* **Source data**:
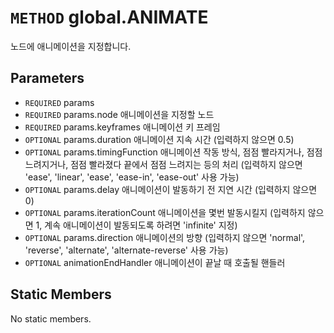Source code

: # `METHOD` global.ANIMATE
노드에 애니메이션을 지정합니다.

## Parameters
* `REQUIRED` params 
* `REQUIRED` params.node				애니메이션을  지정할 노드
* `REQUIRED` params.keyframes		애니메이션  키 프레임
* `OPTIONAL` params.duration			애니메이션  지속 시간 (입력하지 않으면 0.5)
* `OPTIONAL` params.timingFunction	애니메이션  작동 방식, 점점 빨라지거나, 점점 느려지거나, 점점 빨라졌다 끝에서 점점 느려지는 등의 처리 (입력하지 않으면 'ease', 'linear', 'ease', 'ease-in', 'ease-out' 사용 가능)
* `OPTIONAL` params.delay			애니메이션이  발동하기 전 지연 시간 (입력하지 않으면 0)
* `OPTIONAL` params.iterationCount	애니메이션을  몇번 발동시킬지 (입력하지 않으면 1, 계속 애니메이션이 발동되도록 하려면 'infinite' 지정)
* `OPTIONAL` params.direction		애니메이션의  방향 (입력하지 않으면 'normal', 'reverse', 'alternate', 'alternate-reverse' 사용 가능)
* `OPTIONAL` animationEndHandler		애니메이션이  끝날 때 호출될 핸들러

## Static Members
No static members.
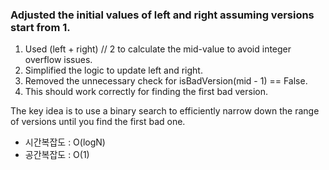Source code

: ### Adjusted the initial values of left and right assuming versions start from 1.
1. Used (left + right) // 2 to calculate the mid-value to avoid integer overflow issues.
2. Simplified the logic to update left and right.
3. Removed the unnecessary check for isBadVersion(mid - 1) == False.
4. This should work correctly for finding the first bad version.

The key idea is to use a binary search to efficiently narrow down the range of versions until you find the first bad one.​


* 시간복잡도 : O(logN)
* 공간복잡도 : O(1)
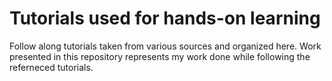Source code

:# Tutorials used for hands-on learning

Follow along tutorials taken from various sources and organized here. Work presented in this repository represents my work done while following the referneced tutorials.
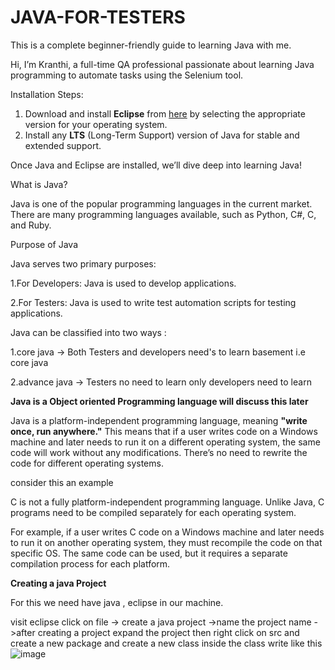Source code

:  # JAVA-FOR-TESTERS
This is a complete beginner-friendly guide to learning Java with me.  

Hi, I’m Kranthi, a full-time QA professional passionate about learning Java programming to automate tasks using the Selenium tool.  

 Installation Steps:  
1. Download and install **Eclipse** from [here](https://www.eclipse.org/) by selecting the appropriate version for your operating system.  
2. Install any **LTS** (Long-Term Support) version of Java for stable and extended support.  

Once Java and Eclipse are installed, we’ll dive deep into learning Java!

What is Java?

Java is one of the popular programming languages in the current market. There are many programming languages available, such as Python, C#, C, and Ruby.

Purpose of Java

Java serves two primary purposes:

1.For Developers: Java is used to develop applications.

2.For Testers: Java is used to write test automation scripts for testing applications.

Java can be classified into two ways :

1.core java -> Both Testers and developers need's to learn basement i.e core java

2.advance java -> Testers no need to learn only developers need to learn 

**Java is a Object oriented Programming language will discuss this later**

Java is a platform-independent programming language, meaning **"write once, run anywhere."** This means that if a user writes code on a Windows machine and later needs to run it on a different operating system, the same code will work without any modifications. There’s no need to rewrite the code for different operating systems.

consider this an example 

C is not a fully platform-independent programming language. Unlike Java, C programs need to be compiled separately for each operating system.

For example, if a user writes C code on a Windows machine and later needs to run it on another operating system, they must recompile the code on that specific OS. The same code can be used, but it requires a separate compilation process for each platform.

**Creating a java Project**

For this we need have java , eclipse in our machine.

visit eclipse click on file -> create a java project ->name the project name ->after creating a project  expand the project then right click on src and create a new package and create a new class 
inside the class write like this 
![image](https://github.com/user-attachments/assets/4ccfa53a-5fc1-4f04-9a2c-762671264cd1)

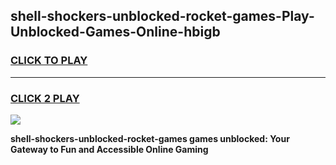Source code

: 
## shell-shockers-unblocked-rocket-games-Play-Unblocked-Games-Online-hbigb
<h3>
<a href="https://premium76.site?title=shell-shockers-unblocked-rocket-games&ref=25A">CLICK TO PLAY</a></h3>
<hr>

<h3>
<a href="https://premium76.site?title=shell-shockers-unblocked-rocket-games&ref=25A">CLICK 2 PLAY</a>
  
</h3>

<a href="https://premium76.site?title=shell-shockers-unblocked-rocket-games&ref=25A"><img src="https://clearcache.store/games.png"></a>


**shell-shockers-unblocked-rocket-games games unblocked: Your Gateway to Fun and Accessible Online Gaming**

* **REQUIRED WORK**: Leave out any pictures, please, and quote only the lines from the top of the data through the line that contains "하려면 'infinite' 지정)".

* **RESULT**:
Source code

: # `METHOD` global.ANIMATE
노드에 애니메이션을 지정합니다.

## Parameters
* `REQUIRED` params 
* `REQUIRED` params.node				애니메이션을  지정할 노드
* `REQUIRED` params.keyframes		애니메이션  키 프레임
* `OPTIONAL` params.duration			애니메이션  지속 시간 (입력하지 않으면 0.5)
* `OPTIONAL` params.timingFunction	애니메이션  작동 방식, 점점 빨라지거나, 점점 느려지거나, 점점 빨라졌다 끝에서 점점 느려지는 등의 처리 (입력하지 않으면 'ease', 'linear', 'ease', 'ease-in', 'ease-out' 사용 가능)
* `OPTIONAL` params.delay			애니메이션이  발동하기 전 지연 시간 (입력하지 않으면 0)
* `OPTIONAL` params.iterationCount	애니메이션을  몇번 발동시킬지 (입력하지 않으면 1, 계속 애니메이션이 발동되도록 하려면 'infinite' 지정)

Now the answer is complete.